Plain-text document sources:
--- START ---

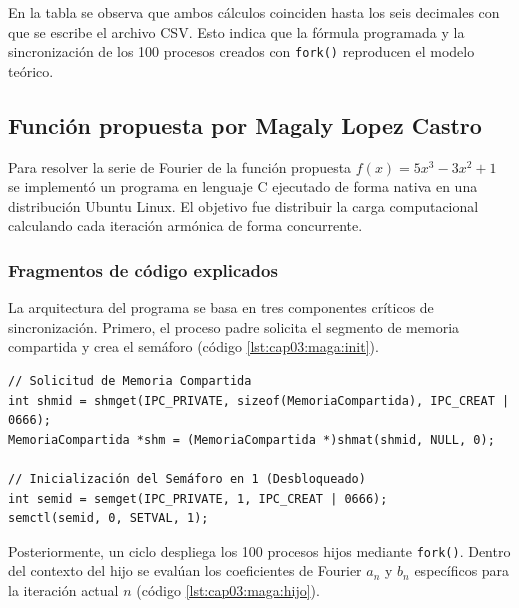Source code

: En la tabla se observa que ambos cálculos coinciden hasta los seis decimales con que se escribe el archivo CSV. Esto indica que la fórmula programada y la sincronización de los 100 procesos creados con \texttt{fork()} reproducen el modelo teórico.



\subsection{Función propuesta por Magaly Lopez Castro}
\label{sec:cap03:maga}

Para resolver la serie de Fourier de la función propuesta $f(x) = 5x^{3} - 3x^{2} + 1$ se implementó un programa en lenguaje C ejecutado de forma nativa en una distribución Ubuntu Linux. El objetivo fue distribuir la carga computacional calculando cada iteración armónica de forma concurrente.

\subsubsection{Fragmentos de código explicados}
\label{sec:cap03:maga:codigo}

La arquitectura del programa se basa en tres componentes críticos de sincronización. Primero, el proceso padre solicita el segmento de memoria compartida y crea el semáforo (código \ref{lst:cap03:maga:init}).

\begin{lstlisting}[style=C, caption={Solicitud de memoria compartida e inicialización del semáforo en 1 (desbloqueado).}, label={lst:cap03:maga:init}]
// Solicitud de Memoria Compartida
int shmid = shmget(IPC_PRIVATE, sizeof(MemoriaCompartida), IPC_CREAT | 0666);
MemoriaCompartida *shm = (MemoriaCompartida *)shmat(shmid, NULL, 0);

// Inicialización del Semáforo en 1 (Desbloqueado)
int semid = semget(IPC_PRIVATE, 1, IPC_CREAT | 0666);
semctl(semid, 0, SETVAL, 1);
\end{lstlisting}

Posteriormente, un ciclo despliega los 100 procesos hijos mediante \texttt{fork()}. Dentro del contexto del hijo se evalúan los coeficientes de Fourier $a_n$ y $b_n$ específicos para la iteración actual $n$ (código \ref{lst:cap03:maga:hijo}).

--- END ---

**Problem to solve**
Treating the line with "el modelo teórico." as the last line to include, retype the records exactly from their first line, excluding pictures.

**The completed task**
Source code

: En la tabla se observa que ambos cálculos coinciden hasta los seis decimales con que se escribe el archivo CSV. Esto indica que la fórmula programada y la sincronización de los 100 procesos creados con \texttt{fork()} reproducen el modelo teórico.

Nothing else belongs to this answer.